Tuesday, March 22, 2022 - 11:00 to 13:00
van Eeden Invited Speaker: Tamara Broderick, Associate Professor, Massachusetts Institute of Technology
Statistics Seminar
Zoom (registration required)


To join this seminar, please register via Zoom. Once your registration is approved, you'll receive an email with details on how to join the meeting.

If you have any questions about your registration or the seminar, please contact headsec [at]


One hopes that data analyses will be used to make beneficial decisions regarding people's health, finances, and well-being. But the data fed to an analysis may systematically differ from the data where these decisions are ultimately applied. For instance, suppose we analyze data in one country and conclude that microcredit is effective at alleviating poverty; based on this analysis, we decide to distribute microcredit in other locations and in future years. We might then ask: can we trust our conclusion to apply under new conditions? If we found that a very small percentage of the original data was instrumental in determining the original conclusion, we might expect the conclusion to be unstable under new conditions. So we propose a method to assess the sensitivity of data analyses to the removal of a very small fraction of the data set. Analyzing all possible data subsets of a certain size is computationally prohibitive, so we provide an approximation.

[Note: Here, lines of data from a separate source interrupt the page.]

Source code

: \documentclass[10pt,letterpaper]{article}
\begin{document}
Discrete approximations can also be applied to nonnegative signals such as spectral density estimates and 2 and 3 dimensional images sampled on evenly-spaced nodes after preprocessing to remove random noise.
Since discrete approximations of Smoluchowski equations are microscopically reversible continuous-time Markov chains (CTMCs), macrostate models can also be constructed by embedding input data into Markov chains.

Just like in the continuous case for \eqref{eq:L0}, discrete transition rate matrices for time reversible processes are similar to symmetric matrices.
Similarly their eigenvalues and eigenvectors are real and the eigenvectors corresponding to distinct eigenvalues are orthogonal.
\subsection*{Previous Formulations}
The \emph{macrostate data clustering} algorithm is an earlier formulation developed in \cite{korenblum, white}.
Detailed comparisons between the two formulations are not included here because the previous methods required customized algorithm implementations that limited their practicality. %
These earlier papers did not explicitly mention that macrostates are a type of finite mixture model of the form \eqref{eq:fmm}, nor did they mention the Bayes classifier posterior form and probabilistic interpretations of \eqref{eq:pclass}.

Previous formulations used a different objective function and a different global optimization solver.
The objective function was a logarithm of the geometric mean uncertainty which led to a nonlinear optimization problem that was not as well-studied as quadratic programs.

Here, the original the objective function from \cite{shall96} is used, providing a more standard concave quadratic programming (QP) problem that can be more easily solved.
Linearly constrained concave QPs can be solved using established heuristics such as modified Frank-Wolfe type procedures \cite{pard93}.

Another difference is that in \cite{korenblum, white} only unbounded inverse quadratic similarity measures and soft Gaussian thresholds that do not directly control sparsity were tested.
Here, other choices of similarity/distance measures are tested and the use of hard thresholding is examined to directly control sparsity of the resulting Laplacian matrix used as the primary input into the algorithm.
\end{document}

We call our resulting method the Approximate Maximum Influence Perturbation. Our approximation is automatically computable, theoretically supported, and works for common estimators – including (but not limited to) OLS, IV, GMM, MLE, MAP, and variational Bayes. We show that any non-robustness our metric finds is conclusive. Empirics demonstrate that while some applications are robust, in others the sign of a treatment effect can be changed by dropping less than 0.1% of the data – even in simple models and even when standard errors are small.

van Eeden speakers

Professor Tamara Broderick has been invited by our department's graduate students to be this year's van Eeden speaker. A van Eeden speaker is a prominent statistician who is chosen by our graduate students each year to give a lecture, supported by the Constance van Eeden Fund.